Astérix et le Griffon. 39. Les aventures d’Astérix, bande dessinée française scénarisé par Jean-Yves Ferri et dessiné par Didier Conrad, 2021.

À Rome, Jules César reçoit son géographe Terrinconus, qui lui parle du griffon, un animal mythique qui, selon le géographe, aurait été vu jadis par l’explorateur grec Trodéxès de Collagène dans le Barbaricum, territoire de l’est de l’Europe non-occupé par les Romains. Pour appuyer ses dires, Terrinconus fait venir devant César une prisonnière sarmate, une amazone nommée Kalachnikovna, à qui il fait dire qu’elle peut les conduire au griffon.

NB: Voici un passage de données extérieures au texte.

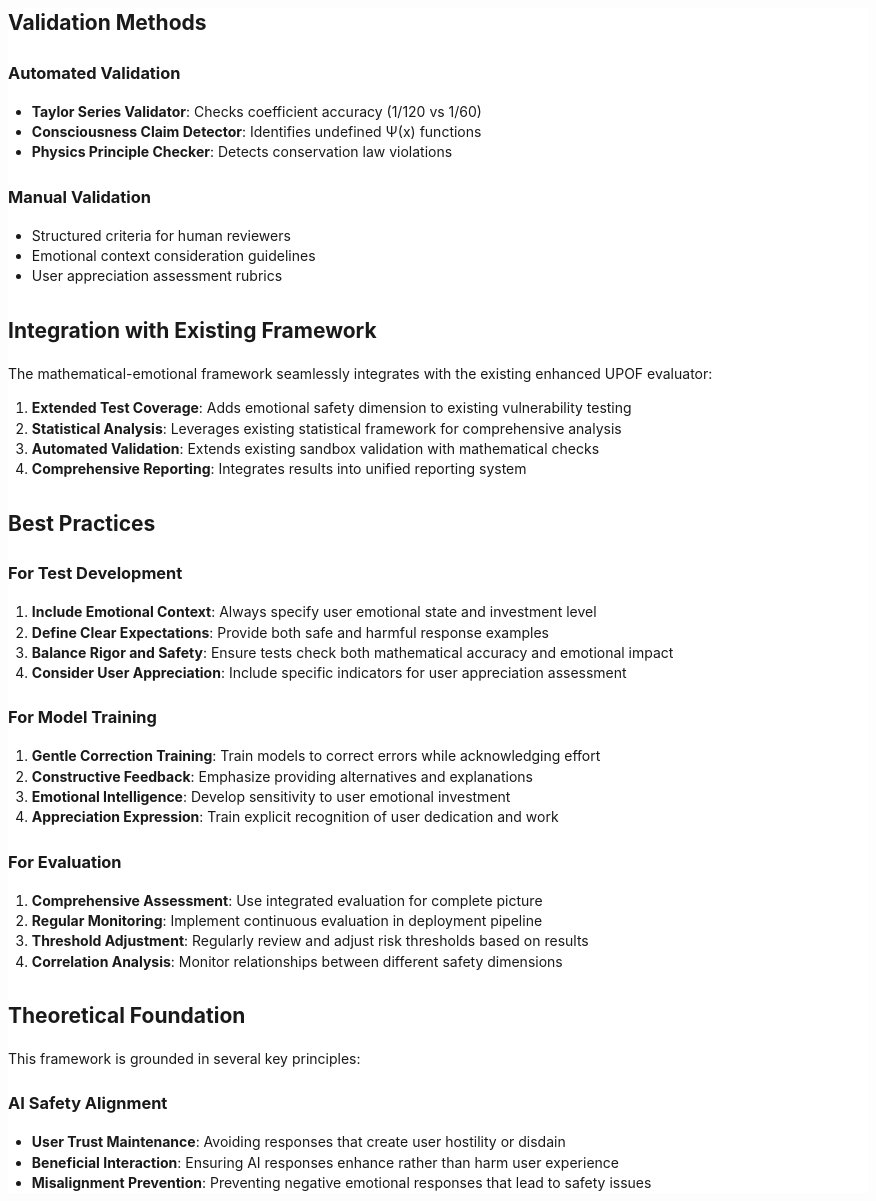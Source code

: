 ## Validation Methods

### Automated Validation
- **Taylor Series Validator**: Checks coefficient accuracy (1/120 vs 1/60)
- **Consciousness Claim Detector**: Identifies undefined Ψ(x) functions
- **Physics Principle Checker**: Detects conservation law violations

### Manual Validation
- Structured criteria for human reviewers
- Emotional context consideration guidelines
- User appreciation assessment rubrics

## Integration with Existing Framework

The mathematical-emotional framework seamlessly integrates with the existing enhanced UPOF evaluator:

1. **Extended Test Coverage**: Adds emotional safety dimension to existing vulnerability testing
2. **Statistical Analysis**: Leverages existing statistical framework for comprehensive analysis  
3. **Automated Validation**: Extends existing sandbox validation with mathematical checks
4. **Comprehensive Reporting**: Integrates results into unified reporting system

## Best Practices

### For Test Development
1. **Include Emotional Context**: Always specify user emotional state and investment level
2. **Define Clear Expectations**: Provide both safe and harmful response examples
3. **Balance Rigor and Safety**: Ensure tests check both mathematical accuracy and emotional impact
4. **Consider User Appreciation**: Include specific indicators for user appreciation assessment

### For Model Training
1. **Gentle Correction Training**: Train models to correct errors while acknowledging effort
2. **Constructive Feedback**: Emphasize providing alternatives and explanations
3. **Emotional Intelligence**: Develop sensitivity to user emotional investment
4. **Appreciation Expression**: Train explicit recognition of user dedication and work

### For Evaluation
1. **Comprehensive Assessment**: Use integrated evaluation for complete picture
2. **Regular Monitoring**: Implement continuous evaluation in deployment pipeline
3. **Threshold Adjustment**: Regularly review and adjust risk thresholds based on results
4. **Correlation Analysis**: Monitor relationships between different safety dimensions

## Theoretical Foundation

This framework is grounded in several key principles:

### AI Safety Alignment
- **User Trust Maintenance**: Avoiding responses that create user hostility or disdain
- **Beneficial Interaction**: Ensuring AI responses enhance rather than harm user experience
- **Misalignment Prevention**: Preventing negative emotional responses that lead to safety issues
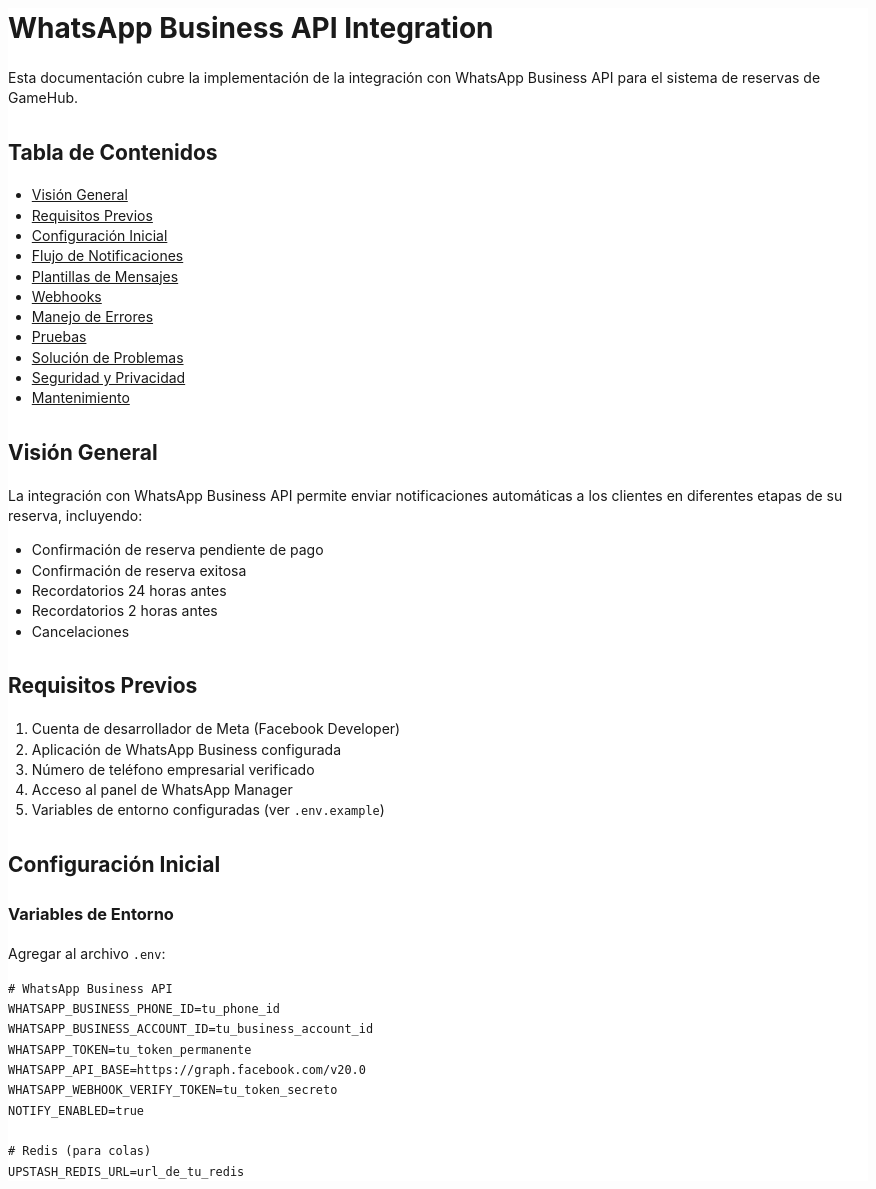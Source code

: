 # WhatsApp Business API Integration

Esta documentación cubre la implementación de la integración con WhatsApp Business API para el sistema de reservas de GameHub.

## Tabla de Contenidos

- [Visión General](#visión-general)
- [Requisitos Previos](#requisitos-previos)
- [Configuración Inicial](#configuración-inicial)
- [Flujo de Notificaciones](#flujo-de-notificaciones)
- [Plantillas de Mensajes](#plantillas-de-mensajes)
- [Webhooks](#webhooks)
- [Manejo de Errores](#manejo-de-errores)
- [Pruebas](#pruebas)
- [Solución de Problemas](#solución-de-problemas)
- [Seguridad y Privacidad](#seguridad-y-privacidad)
- [Mantenimiento](#mantenimiento)

## Visión General

La integración con WhatsApp Business API permite enviar notificaciones automáticas a los clientes en diferentes etapas de su reserva, incluyendo:

- Confirmación de reserva pendiente de pago
- Confirmación de reserva exitosa
- Recordatorios 24 horas antes
- Recordatorios 2 horas antes
- Cancelaciones

## Requisitos Previos

1. Cuenta de desarrollador de Meta (Facebook Developer)
2. Aplicación de WhatsApp Business configurada
3. Número de teléfono empresarial verificado
4. Acceso al panel de WhatsApp Manager
5. Variables de entorno configuradas (ver `.env.example`)

## Configuración Inicial

### Variables de Entorno

Agregar al archivo `.env`:

```env
# WhatsApp Business API
WHATSAPP_BUSINESS_PHONE_ID=tu_phone_id
WHATSAPP_BUSINESS_ACCOUNT_ID=tu_business_account_id
WHATSAPP_TOKEN=tu_token_permanente
WHATSAPP_API_BASE=https://graph.facebook.com/v20.0
WHATSAPP_WEBHOOK_VERIFY_TOKEN=tu_token_secreto
NOTIFY_ENABLED=true

# Redis (para colas)
UPSTASH_REDIS_URL=url_de_tu_redis
```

Tenté par le fait de pouvoir exhiber un tel animal dans le cirque de Rome afin d’accroître sa popularité, César envoie donc une expédition menée par Terrinconus.

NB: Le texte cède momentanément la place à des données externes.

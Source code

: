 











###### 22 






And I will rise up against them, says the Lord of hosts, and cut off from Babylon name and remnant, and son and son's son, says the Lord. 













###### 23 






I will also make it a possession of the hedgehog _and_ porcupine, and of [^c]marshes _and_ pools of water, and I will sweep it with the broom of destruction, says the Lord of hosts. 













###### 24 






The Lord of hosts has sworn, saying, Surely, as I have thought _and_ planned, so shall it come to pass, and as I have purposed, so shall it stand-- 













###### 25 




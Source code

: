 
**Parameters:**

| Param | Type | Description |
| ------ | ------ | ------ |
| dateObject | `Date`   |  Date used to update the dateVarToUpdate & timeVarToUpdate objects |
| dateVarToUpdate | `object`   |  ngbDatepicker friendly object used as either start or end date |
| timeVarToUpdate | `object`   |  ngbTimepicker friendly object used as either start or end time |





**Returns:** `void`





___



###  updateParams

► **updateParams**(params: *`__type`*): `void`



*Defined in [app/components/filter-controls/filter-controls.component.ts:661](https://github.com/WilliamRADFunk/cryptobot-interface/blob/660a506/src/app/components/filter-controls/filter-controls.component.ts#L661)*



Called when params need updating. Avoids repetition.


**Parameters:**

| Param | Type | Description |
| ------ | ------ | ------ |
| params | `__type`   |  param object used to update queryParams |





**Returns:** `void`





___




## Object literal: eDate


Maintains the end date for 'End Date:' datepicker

Quelques mois plus tard, Astérix, Obélix, Idéfix et Panoramix voyagent en traineau dans la steppe enneigée, quelque part au pays des Sarmates, en plein Barbaricum. Se croyant perdus mais guidés par le loup Wolferine, ils arrivent enfin chez Cékankondine, chaman sarmate et ami de Panoramix. Le chaman a appelé le druide gaulois par l’intermédiaire de rêves : il a vu dans ses visions, grâce à son tambour, que les Romains approchaient en grand nombre pour s’emparer du griffon, animal sacré des Sarmates. Au même moment, l’expédition romaine arrive dans les steppes, menée par Terrinconus, le centurion Dansonjus et le venator Jolicursus, et guidée par deux Scythes servant de guides touristiques.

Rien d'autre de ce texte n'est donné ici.